District Court of Appeal of Florida, First District.
Martin H. Levin, Levin, Middlebrooks, Mabie, Thomas, Mayes & Mitchell, Pensacola, for appellant.
*775 J. Dixon Bridgers, III, Bridgers, Gill & Holman, Pensacola, for appellees.
ZEHMER, Chief Judge.
Sandra F. Coker, appearing in her capacity as personal representative of the estate of her husband Billy Wayne Coker, appeals a final order dismissing her amended complaint for wrongful death against Wal-Mart Stores, Inc. Because we hold that the circumstances alleged in her complaint are legally sufficient to state a cause of action against Wal-Mart, we reverse and remand for further proceedings. Specifically, we disagree with the trial court's ruling that the allegations in the complaint are insufficient to satisfy the element of causation.
Coker filed an action for wrongful death following the tragic murder of her husband which occurred during a robbery of an auto parts store perpetrated by Appellee James Patrick Bonifay and one Larry Fordham.[1] In her amended complaint Coker set forth the following allegations, which must be taken as true for purposes of a motion to dismiss. See Anderson v. Emro Marketing Co., 550 So. 2d 531 (Fla. 1st DCA 1989). On January 26, 1991, approximately four hours prior to the robbery and murder, Wal-Mart sold to Bonifay and Fordham, or to one of them, a box of .32 caliber bullets. At the time of the sale, both Bonifay and Fordham were under the age of 21 and the sale violated 18 U.S.C. § 922(b)(1), the federal Gun Control Act, which proscribes the sale of ammunition to persons under the age of 21. Wal-Mart never requested identification from either Bonifay or Fordham, and neither was asked his age.

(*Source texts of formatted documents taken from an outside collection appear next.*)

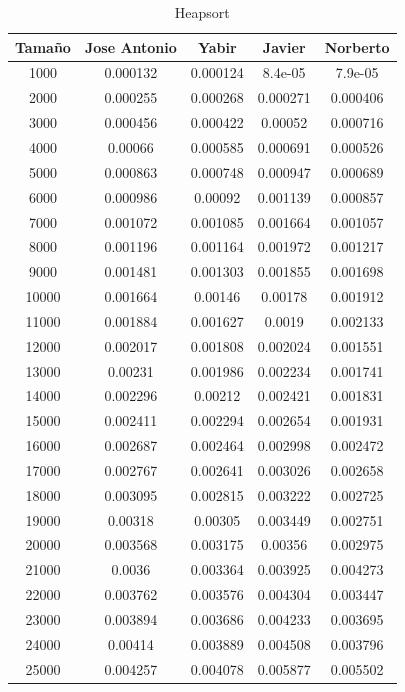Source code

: \documentclass[11pt,a4paper]{article}
\begin{document}
\begin{table}[h]
	\centering
	\caption{Heapsort}
	\begin{tabular}{ | c | c  | c | c | c | }
		\hline
		Tama\~no & Jose Antonio & Yabir & Javier & Norberto\\ 
		\hline
		1000	&	0.000132	&	0.000124	&	8.4e-05	&	7.9e-05	\\
		2000	&	0.000255	&	0.000268	&	0.000271	&	0.000406	\\
		3000	&	0.000456	&	0.000422	&	0.00052	&	0.000716	\\
		4000	&	0.00066	&	0.000585	&	0.000691	&	0.000526	\\
		5000	&	0.000863	&	0.000748	&	0.000947	&	0.000689	\\
		6000	&	0.000986	&	0.00092	&	0.001139	&	0.000857	\\
		7000	&	0.001072	&	0.001085	&	0.001664	&	0.001057	\\
		8000	&	0.001196	&	0.001164	&	0.001972	&	0.001217	\\
		9000	&	0.001481	&	0.001303	&	0.001855	&	0.001698	\\
		10000	&	0.001664	&	0.00146	&	0.00178	&	0.001912	\\
		11000	&	0.001884	&	0.001627	&	0.0019	&	0.002133	\\
		12000	&	0.002017	&	0.001808	&	0.002024	&	0.001551	\\
		13000	&	0.00231	&	0.001986	&	0.002234	&	0.001741	\\
		14000	&	0.002296	&	0.00212	&	0.002421	&	0.001831	\\
		15000	&	0.002411	&	0.002294	&	0.002654	&	0.001931	\\
		16000	&	0.002687	&	0.002464	&	0.002998	&	0.002472	\\
		17000	&	0.002767	&	0.002641	&	0.003026	&	0.002658	\\
		18000	&	0.003095	&	0.002815	&	0.003222	&	0.002725	\\
		19000	&	0.00318	&	0.00305	&	0.003449	&	0.002751	\\
		20000	&	0.003568	&	0.003175	&	0.00356	&	0.002975	\\
		21000	&	0.0036	&	0.003364	&	0.003925	&	0.004273	\\
		22000	&	0.003762	&	0.003576	&	0.004304	&	0.003447	\\
		23000	&	0.003894	&	0.003686	&	0.004233	&	0.003695	\\
		24000	&	0.00414	&	0.003889	&	0.004508	&	0.003796	\\
		25000	&	0.004257	&	0.004078	&	0.005877	&	0.005502	\\
		\hline
	\end{tabular}
\end{table}
\end{document}
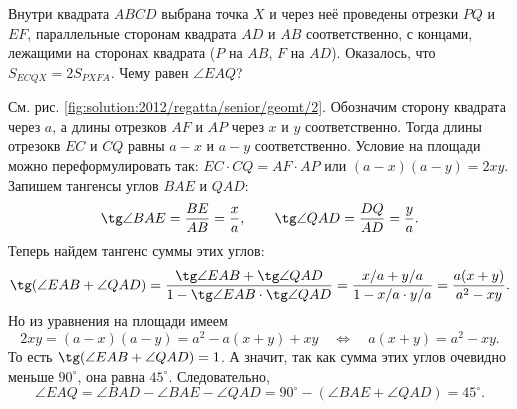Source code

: Внутри квадрата $ABCD$ выбрана точка $X$ и через неё проведены отрезки
$PQ$ и $EF$, параллельные сторонам квадрата $AD$ и $AB$ соответственно,
с концами, лежащими на сторонах квадрата ($P$ на $AB$, $F$ на $AD$).
Оказалось, что $S_{ECQX} = 2 S_{PXFA}$.
Чему равен $\angle EAQ$?

\label{solution:2012/regatta/senior/geomt/2}%
См. рис. \ref{fig:solution:2012/regatta/senior/geomt/2}.
Обозначим сторону квадрата через $a$, а длины отрезков $AF$ и $AP$ через
$x$ и $y$ соответственно.
Тогда длины отрезокв $EC$ и $CQ$ равны $a - x$ и $a - y$ соответственно.
Условие на площади можно переформулировать так:
$EC \cdot CQ = AF \cdot AP$ или $(a - x) (a - y) = 2 x y$.
Запишем тангенсы углов $BAE$ и $QAD$:
\[
    \tg \angle BAE = \dfrac{BE}{AB} = \dfrac{x}{a}
,\qquad
    \tg \angle QAD = \dfrac{DQ}{AD} = \dfrac{y}{a}
.\]
Теперь найдем тангенс суммы этих углов:
\[
    \tg (\angle EAB + \angle QAD)
=
    \dfrac{
        \tg \angle EAB + \tg \angle QAD
    }{
        1 - \tg \angle EAB \cdot \tg \angle QAD
    }
=
    \dfrac{x / a + y / a}{1 - x / a \cdot y / a}
=
    \dfrac{a(x + y)}{a^2 - xy}
.\]
Но из уравнения на площади имеем
\[
    2 x y = (a - x) (a - y) = a^2 - a(x + y) + xy
\quad\Leftrightarrow\quad
    a (x + y) = a^2 - x y
.\]
То есть $\tg (\angle EAB + \angle QAD) = 1$.
А значит, так как сумма этих углов очевидно меньше $90^\circ$,
она равна $45^\circ$.
Следовательно,
\[
    \angle EAQ = \angle BAD - \angle BAE - \angle QAD
=
    90^\circ - (\angle BAE + \angle QAD) = 45^\circ
.\]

Had Wal-Mart not sold the bullets to Bonifay and Fordham, they would have had no other means of obtaining ammunition that evening, and Billy Wayne Coker would not have been murdered since he was not a regular employee of the auto parts store but was only filling in that fateful night for a sick employee.
Wal-Mart did not dispute that the sale was in violation of 18 U.S.C. § 922. Instead, in a motion to dismiss, Wal-Mart asserted that Coker had failed to state a cause of action because, it contended, the federal statute did not create a duty on its part to Billy Wayne Coker, and the purchasers' intervening act of murder was not within the vendor's realm of foreseeability, so that the illegal sale was not a legal cause of decedent's death.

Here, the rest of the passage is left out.